We also publish an image in Docker Hub which can be downloaded directly and includes the components:

  • Python 3.8
  • YLearn and its dependent packages
  • JupyterLab

Download the docker image:

docker pull datacanvas/ylearn

Run a docker container:

docker run -ti -e NotebookToken="your-token" -p 8888:8888 datacanvas/ylearn

Then one can visit http://<ip-addr>:8888 in the browser and type in the token to start.

Overview of YLearn

Machine learning has made great achievements in recent years. The areas in which machine learning succeeds are mainly for prediction, e.g., the classification of pictures of cats and dogs. However, machine learning is incapable of answering some questions that naturally arise in many scenarios. One example is for the counterfactual questions in policy evaluations: what would have happened if the policy had changed? Due to the fact that these counterfactuals can not be observed, machine learning models, the prediction tools, can not be used. These incapabilities of machine learning partly give rise to applications of causal inference in these days.

Causal inference directly models the outcome of interventions and formalizes the counterfactual reasoning. With the aid of machine learning, causal inference can draw causal conclusions from observational data in various manners nowadays, rather than relying on conducting craftly designed experiments.

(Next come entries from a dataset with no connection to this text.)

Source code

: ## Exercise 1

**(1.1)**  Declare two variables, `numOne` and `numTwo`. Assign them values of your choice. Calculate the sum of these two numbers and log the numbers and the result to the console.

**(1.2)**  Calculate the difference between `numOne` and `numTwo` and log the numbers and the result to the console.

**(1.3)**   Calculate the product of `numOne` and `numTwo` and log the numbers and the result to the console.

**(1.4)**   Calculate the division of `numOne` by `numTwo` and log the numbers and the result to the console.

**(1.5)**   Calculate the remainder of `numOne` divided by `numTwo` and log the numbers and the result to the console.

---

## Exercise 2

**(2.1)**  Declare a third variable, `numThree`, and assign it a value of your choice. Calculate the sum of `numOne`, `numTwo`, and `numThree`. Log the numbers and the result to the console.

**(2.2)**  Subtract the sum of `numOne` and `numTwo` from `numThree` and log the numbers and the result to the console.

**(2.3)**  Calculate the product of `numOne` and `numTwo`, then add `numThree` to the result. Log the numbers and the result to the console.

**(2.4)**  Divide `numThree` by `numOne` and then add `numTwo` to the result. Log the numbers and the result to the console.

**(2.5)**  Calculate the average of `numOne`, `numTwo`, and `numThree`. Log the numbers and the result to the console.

A typical complete causal inference procedure is composed of three parts. First, it learns causal relationships using the technique called causal discovery. These relationships are then expressed either in the form of Structural Causal Models or Directed Acyclic Graphs (DAG). Second, it expresses the causal estimands, which are clarified by the interested causal questions such as the average treatment effects, in terms of the observed data. This process is known as identification. Finally, once the causal estimand is identified, causal inference proceeds to focus on estimating the causal estimand from observational data. Then policy evaluation problems and counterfactual questions can also be answered.

YLearn, equipped with many techniques developed in recent literatures, is implemented to support the whole causal inference pipeline from causal discovery to causal estimand estimation with the help of machine learning. This is more promising especially when there are abundant observational data.

Concepts in YLearn

Concepts in YLearn

There are 5 main concepts in YLearn corresponding to the causal inference pipeline.

  1. CausalDiscovery. Discovering the causal relationships in the observational data.

  2. CausalModel. Representing the causal relationships in the form of CausalGraph and doing other related operations such as identification with CausalModel.

  3. EstimatorModel. Estimating the causal estimand with various techniques.

  4. Policy. Selecting the best policy for each individual.

  5. Interpreter. Explaining the causal effects and polices.

These components are connected to give a full pipeline of causal inference, which are also encapsulated into a single API Why.

Pipeline in YLearn

A typical pipeline in YLearn The pipeline of causal inference in YLearn.

Starting from the training data:

  1. One first uses the CausalDiscovery to reveal the causal structures in data, which will usually output a CausalGraph.
  2. The causal graph is then passed into the CausalModel, where the interested causal effects are identified and converted into statistical estimands.
  3. An EstimatorModel is then trained with the training data to model relationships between causal effects and other variables, i.e., estimating causal effects in training data.
  4. One can then use the trained EstimatorModel to predict causal effects in some new test dataset and evaluate the policy assigned to each individual or interpret the estimated causal effects.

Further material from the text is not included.